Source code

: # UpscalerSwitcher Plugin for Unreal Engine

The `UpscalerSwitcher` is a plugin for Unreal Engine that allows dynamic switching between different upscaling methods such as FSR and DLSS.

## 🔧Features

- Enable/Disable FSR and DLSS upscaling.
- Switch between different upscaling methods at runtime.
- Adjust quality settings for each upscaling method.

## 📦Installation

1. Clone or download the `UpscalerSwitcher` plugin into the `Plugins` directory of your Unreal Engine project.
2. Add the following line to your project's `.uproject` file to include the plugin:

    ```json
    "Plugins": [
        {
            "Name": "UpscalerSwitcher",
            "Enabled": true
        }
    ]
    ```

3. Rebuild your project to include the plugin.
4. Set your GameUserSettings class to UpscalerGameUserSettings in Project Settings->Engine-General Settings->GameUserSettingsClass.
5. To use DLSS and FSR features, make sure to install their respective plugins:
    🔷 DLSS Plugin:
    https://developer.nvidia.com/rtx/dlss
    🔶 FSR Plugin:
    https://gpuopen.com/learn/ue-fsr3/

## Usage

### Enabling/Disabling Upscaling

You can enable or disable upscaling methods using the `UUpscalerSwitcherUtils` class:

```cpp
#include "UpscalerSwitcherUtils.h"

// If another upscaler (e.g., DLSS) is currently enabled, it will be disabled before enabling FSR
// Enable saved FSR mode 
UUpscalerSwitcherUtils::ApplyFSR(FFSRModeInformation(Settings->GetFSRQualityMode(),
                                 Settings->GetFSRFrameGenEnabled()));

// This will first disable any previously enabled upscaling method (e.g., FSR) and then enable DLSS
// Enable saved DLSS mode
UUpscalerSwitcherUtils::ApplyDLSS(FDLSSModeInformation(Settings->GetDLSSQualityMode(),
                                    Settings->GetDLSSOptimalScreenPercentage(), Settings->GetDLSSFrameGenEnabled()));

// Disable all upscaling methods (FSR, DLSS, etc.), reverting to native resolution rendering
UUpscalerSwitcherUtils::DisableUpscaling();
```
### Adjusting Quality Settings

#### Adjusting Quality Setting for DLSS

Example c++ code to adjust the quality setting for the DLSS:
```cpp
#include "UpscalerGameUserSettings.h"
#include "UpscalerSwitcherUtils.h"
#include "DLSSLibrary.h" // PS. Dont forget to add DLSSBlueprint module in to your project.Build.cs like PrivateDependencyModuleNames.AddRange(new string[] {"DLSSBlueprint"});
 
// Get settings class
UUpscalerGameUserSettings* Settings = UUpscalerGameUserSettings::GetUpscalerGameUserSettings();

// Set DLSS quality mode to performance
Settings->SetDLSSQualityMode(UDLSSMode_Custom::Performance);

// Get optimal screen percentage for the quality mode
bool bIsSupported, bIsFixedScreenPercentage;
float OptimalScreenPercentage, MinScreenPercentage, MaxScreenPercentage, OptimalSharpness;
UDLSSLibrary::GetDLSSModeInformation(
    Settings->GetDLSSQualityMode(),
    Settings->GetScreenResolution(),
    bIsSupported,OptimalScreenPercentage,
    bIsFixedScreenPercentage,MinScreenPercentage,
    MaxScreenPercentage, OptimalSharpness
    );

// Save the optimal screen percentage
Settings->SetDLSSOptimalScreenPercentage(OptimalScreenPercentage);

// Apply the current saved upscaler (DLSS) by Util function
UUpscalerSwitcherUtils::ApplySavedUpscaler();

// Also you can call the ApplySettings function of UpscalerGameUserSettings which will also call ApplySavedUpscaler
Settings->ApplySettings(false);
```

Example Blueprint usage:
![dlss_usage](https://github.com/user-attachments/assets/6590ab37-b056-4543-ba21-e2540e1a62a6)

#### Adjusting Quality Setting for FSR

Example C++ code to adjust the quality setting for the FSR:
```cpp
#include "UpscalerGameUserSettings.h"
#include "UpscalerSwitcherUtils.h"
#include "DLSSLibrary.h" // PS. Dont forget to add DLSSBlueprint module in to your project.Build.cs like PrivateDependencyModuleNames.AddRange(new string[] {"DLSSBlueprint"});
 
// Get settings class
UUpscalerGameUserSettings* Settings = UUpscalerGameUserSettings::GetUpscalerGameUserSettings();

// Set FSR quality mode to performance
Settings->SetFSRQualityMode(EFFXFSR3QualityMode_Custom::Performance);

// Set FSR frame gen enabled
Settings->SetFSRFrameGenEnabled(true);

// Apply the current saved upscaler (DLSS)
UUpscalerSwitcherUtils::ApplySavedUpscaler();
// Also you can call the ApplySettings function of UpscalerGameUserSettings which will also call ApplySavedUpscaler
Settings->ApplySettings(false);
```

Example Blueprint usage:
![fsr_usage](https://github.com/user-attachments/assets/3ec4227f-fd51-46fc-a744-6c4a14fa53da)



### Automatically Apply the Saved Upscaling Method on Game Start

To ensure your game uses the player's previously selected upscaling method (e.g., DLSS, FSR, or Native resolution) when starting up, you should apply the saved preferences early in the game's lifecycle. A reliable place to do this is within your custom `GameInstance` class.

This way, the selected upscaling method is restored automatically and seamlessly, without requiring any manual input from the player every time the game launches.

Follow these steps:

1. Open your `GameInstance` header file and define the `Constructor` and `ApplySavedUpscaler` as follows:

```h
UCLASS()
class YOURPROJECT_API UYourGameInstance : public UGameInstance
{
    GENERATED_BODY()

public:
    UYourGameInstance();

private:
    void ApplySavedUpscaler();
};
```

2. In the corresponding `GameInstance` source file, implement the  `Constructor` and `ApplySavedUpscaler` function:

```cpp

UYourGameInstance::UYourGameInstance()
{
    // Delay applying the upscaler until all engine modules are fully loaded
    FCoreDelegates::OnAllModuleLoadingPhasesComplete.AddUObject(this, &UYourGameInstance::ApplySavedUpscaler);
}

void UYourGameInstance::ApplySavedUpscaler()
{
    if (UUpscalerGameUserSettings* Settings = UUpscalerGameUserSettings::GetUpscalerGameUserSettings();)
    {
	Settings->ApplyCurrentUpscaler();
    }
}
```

- Try it
This exercise requires the entries above to be restated exactly.

- Answer to this task
Source code

: # UpscalerSwitcher Plugin for Unreal Engine

The `UpscalerSwitcher` is a plugin for Unreal Engine that allows dynamic switching between different upscaling methods such as FSR and DLSS.

## 🔧Features

- Enable/Disable FSR and DLSS upscaling.
- Switch between different upscaling methods at runtime.
- Adjust quality settings for each upscaling method.

## 📦Installation

1. Clone or download the `UpscalerSwitcher` plugin into the `Plugins` directory of your Unreal Engine project.
2. Add the following line to your project's `.uproject` file to include the plugin:

    ```json
    "Plugins": [
        {
            "Name": "UpscalerSwitcher",
            "Enabled": true
        }
    ]
    ```

3. Rebuild your project to include the plugin.
4. Set your GameUserSettings class to UpscalerGameUserSettings in Project Settings->Engine-General Settings->GameUserSettingsClass.
5. To use DLSS and FSR features, make sure to install their respective plugins:
    🔷 DLSS Plugin:
    https://developer.nvidia.com/rtx/dlss
    🔶 FSR Plugin:
    https://gpuopen.com/learn/ue-fsr3/

## Usage

### Enabling/Disabling Upscaling

You can enable or disable upscaling methods using the `UUpscalerSwitcherUtils` class:

```cpp
#include "UpscalerSwitcherUtils.h"

// If another upscaler (e.g., DLSS) is currently enabled, it will be disabled before enabling FSR
// Enable saved FSR mode 
UUpscalerSwitcherUtils::ApplyFSR(FFSRModeInformation(Settings->GetFSRQualityMode(),
                                 Settings->GetFSRFrameGenEnabled()));

// This will first disable any previously enabled upscaling method (e.g., FSR) and then enable DLSS
// Enable saved DLSS mode
UUpscalerSwitcherUtils::ApplyDLSS(FDLSSModeInformation(Settings->GetDLSSQualityMode(),
                                    Settings->GetDLSSOptimalScreenPercentage(), Settings->GetDLSSFrameGenEnabled()));

// Disable all upscaling methods (FSR, DLSS, etc.), reverting to native resolution rendering
UUpscalerSwitcherUtils::DisableUpscaling();
```
### Adjusting Quality Settings

#### Adjusting Quality Setting for DLSS

Example c++ code to adjust the quality setting for the DLSS:
```cpp
#include "UpscalerGameUserSettings.h"
#include "UpscalerSwitcherUtils.h"
#include "DLSSLibrary.h" // PS. Dont forget to add DLSSBlueprint module in to your project.Build.cs like PrivateDependencyModuleNames.AddRange(new string[] {"DLSSBlueprint"});
 
// Get settings class
UUpscalerGameUserSettings* Settings = UUpscalerGameUserSettings::GetUpscalerGameUserSettings();

// Set DLSS quality mode to performance
Settings->SetDLSSQualityMode(UDLSSMode_Custom::Performance);

// Get optimal screen percentage for the quality mode
bool bIsSupported, bIsFixedScreenPercentage;
float OptimalScreenPercentage, MinScreenPercentage, MaxScreenPercentage, OptimalSharpness;
UDLSSLibrary::GetDLSSModeInformation(
    Settings->GetDLSSQualityMode(),
    Settings->GetScreenResolution(),
    bIsSupported,OptimalScreenPercentage,
    bIsFixedScreenPercentage,MinScreenPercentage,
    MaxScreenPercentage, OptimalSharpness
    );

// Save the optimal screen percentage
Settings->SetDLSSOptimalScreenPercentage(OptimalScreenPercentage);

// Apply the current saved upscaler (DLSS) by Util function
UUpscalerSwitcherUtils::ApplySavedUpscaler();

// Also you can call the ApplySettings function of UpscalerGameUserSettings which will also call ApplySavedUpscaler
Settings->ApplySettings(false);
```

Example Blueprint usage:
![dlss_usage](https://github.com/user-attachments/assets/6590ab37-b056-4543-ba21-e2540e1a62a6)

#### Adjusting Quality Setting for FSR

Example C++ code to adjust the quality setting for the FSR:
```cpp
#include "UpscalerGameUserSettings.h"
#include "UpscalerSwitcherUtils.h"
#include "DLSSLibrary.h" // PS. Dont forget to add DLSSBlueprint module in to your project.Build.cs like PrivateDependencyModuleNames.AddRange(new string[] {"DLSSBlueprint"});
 
// Get settings class
UUpscalerGameUserSettings* Settings = UUpscalerGameUserSettings::GetUpscalerGameUserSettings();

// Set FSR quality mode to performance
Settings->SetFSRQualityMode(EFFXFSR3QualityMode_Custom::Performance);

// Set FSR frame gen enabled
Settings->SetFSRFrameGenEnabled(true);

// Apply the current saved upscaler (DLSS)
UUpscalerSwitcherUtils::ApplySavedUpscaler();
// Also you can call the ApplySettings function of UpscalerGameUserSettings which will also call ApplySavedUpscaler
Settings->ApplySettings(false);
```

Example Blueprint usage:
![fsr_usage](https://github.com/user-attachments/assets/3ec4227f-fd51-46fc-a744-6c4a14fa53da)



### Automatically Apply the Saved Upscaling Method on Game Start

To ensure your game uses the player's previously selected upscaling method (e.g., DLSS, FSR, or Native resolution) when starting up, you should apply the saved preferences early in the game's lifecycle. A reliable place to do this is within your custom `GameInstance` class.

This way, the selected upscaling method is restored automatically and seamlessly, without requiring any manual input from the player every time the game launches.

Follow these steps:

1. Open your `GameInstance` header file and define the `Constructor` and `ApplySavedUpscaler` as follows:

```h
UCLASS()
class YOURPROJECT_API UYourGameInstance : public UGameInstance
{
    GENERATED_BODY()

public:
    UYourGameInstance();

private:
    void ApplySavedUpscaler();
};
```

2. In the corresponding `GameInstance` source file, implement the  `Constructor` and `ApplySavedUpscaler` function:

```cpp

UYourGameInstance::UYourGameInstance()
{
    // Delay applying the upscaler until all engine modules are fully loaded
    FCoreDelegates::OnAllModuleLoadingPhasesComplete.AddUObject(this, &UYourGameInstance::ApplySavedUpscaler);
}

void UYourGameInstance::ApplySavedUpscaler()
{
    if (UUpscalerGameUserSettings* Settings = UUpscalerGameUserSettings::GetUpscalerGameUserSettings();)
    {
	Settings->ApplyCurrentUpscaler();
    }
}
```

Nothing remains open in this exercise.